任天堂は、マリオ映画や人気ゲームシリーズの新作のヒットで第1・四半期の進捗率が5割を超えた。第2・四半期(7―9月期)も円安が進み「中間期での上方修正はほぼ確実」と、東洋証券の安田秀樹シニアアナリスト話す。ただ、株価は6月の高値が今期のピークではないかという。新型ゲーム機が来年発売されるとの思惑があり、消費者の現行機への関心が徐々に薄れることで、年末商戦後は業績がいったん踊り場を迎えるとの見方だ。

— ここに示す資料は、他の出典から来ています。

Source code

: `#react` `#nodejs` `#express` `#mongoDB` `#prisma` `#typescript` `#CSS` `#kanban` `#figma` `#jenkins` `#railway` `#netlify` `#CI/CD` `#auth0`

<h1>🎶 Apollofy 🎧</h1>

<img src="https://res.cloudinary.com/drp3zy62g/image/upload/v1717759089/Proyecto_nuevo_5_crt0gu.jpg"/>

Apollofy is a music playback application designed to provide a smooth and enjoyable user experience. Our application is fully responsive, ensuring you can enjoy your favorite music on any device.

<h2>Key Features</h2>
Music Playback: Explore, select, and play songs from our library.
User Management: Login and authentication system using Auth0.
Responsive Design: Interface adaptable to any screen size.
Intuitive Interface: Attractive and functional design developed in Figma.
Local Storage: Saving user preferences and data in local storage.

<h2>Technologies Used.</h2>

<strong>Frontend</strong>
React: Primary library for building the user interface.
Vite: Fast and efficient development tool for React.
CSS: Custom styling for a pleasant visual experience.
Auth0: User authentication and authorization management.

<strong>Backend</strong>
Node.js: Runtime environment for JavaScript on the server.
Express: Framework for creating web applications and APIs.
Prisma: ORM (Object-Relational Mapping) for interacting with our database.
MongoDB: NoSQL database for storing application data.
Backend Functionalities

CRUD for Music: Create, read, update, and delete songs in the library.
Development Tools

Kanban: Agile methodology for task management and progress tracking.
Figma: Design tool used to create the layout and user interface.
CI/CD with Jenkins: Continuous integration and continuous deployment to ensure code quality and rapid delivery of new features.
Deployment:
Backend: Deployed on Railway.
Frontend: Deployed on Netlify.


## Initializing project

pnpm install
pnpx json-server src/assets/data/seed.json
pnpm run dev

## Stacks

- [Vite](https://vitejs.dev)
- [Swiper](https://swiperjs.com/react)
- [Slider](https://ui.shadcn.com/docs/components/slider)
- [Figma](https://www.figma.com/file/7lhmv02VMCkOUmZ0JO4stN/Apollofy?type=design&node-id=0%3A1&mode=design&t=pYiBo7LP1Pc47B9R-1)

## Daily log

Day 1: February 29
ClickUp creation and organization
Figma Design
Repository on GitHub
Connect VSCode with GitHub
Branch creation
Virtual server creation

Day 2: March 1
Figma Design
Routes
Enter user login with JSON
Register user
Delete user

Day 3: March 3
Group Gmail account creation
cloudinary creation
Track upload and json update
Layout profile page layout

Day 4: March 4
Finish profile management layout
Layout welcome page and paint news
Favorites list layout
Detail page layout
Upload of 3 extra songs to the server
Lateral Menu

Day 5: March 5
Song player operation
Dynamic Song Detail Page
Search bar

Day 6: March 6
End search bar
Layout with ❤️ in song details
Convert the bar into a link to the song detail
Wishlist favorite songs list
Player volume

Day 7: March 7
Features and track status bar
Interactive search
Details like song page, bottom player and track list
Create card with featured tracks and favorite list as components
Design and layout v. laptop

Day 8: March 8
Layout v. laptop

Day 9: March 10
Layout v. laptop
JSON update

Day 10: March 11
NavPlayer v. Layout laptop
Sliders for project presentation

一方、トヨタ自動車は、円安効果だけでなく、半導体不足の緩和で生産・販売が回復基調にあり、下期も堅調継続が見込まれると東海東京調査センターの杉浦誠司シニアアナリストは指摘する。同社を含む輸送用機器セクターでは、進捗率の高い銘柄を中心に上方修正が多く見込まれており「株価は高値圏にあるとはいえ、中間決算での反応も悪くないだろう」(杉浦氏)という。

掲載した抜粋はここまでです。